• _Problem requirements_
In the entries below, find each line with the word "palvelun" and return it.

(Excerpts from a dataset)
§ §

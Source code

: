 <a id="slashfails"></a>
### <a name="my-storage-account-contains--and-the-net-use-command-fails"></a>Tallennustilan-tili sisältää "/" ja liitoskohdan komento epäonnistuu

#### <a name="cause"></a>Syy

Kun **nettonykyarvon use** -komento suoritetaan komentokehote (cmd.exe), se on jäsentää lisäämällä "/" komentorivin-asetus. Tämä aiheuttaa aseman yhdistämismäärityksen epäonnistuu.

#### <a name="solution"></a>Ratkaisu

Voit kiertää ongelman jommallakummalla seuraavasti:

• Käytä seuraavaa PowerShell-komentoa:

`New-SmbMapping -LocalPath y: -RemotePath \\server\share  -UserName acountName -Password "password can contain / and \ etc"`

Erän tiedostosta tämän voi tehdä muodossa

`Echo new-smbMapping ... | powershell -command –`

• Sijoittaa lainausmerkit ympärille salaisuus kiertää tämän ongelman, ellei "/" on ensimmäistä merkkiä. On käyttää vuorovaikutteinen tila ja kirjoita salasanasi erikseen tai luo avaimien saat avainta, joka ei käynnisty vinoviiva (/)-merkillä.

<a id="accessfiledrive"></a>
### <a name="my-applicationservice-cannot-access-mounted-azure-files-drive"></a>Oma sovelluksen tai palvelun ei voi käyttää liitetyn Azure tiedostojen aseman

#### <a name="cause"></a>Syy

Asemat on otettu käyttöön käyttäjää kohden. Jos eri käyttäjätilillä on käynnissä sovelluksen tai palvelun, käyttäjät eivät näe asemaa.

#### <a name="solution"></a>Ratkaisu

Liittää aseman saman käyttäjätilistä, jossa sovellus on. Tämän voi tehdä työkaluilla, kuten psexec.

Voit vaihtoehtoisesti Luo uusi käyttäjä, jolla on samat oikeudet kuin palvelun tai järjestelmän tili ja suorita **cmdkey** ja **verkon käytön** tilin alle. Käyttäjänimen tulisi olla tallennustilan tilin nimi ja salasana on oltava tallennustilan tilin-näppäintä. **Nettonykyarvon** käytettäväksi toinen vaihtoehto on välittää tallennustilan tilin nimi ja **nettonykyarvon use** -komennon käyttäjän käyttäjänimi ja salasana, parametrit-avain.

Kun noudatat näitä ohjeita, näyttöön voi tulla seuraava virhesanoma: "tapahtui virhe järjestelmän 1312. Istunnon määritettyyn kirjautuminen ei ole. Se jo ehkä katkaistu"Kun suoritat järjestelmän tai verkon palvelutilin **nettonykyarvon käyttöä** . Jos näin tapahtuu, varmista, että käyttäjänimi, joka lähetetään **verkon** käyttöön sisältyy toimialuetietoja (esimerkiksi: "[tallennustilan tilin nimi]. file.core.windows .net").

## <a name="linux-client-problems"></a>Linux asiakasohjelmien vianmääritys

§ §

• _Result of this task_
### <a name="my-applicationservice-cannot-access-mounted-azure-files-drive"></a>Oma sovelluksen tai palvelun ei voi käyttää liitetyn Azure tiedostojen aseman
Asemat on otettu käyttöön käyttäjää kohden. Jos eri käyttäjätilillä on käynnissä sovelluksen tai palvelun, käyttäjät eivät näe asemaa.
Voit vaihtoehtoisesti Luo uusi käyttäjä, jolla on samat oikeudet kuin palvelun tai järjestelmän tili ja suorita **cmdkey** ja **verkon käytön** tilin alle. Käyttäjänimen tulisi olla tallennustilan tilin nimi ja salasana on oltava tallennustilan tilin-näppäintä. **Nettonykyarvon** käytettäväksi toinen vaihtoehto on välittää tallennustilan tilin nimi ja **nettonykyarvon use** -komennon käyttäjän käyttäjänimi ja salasana, parametrit-avain.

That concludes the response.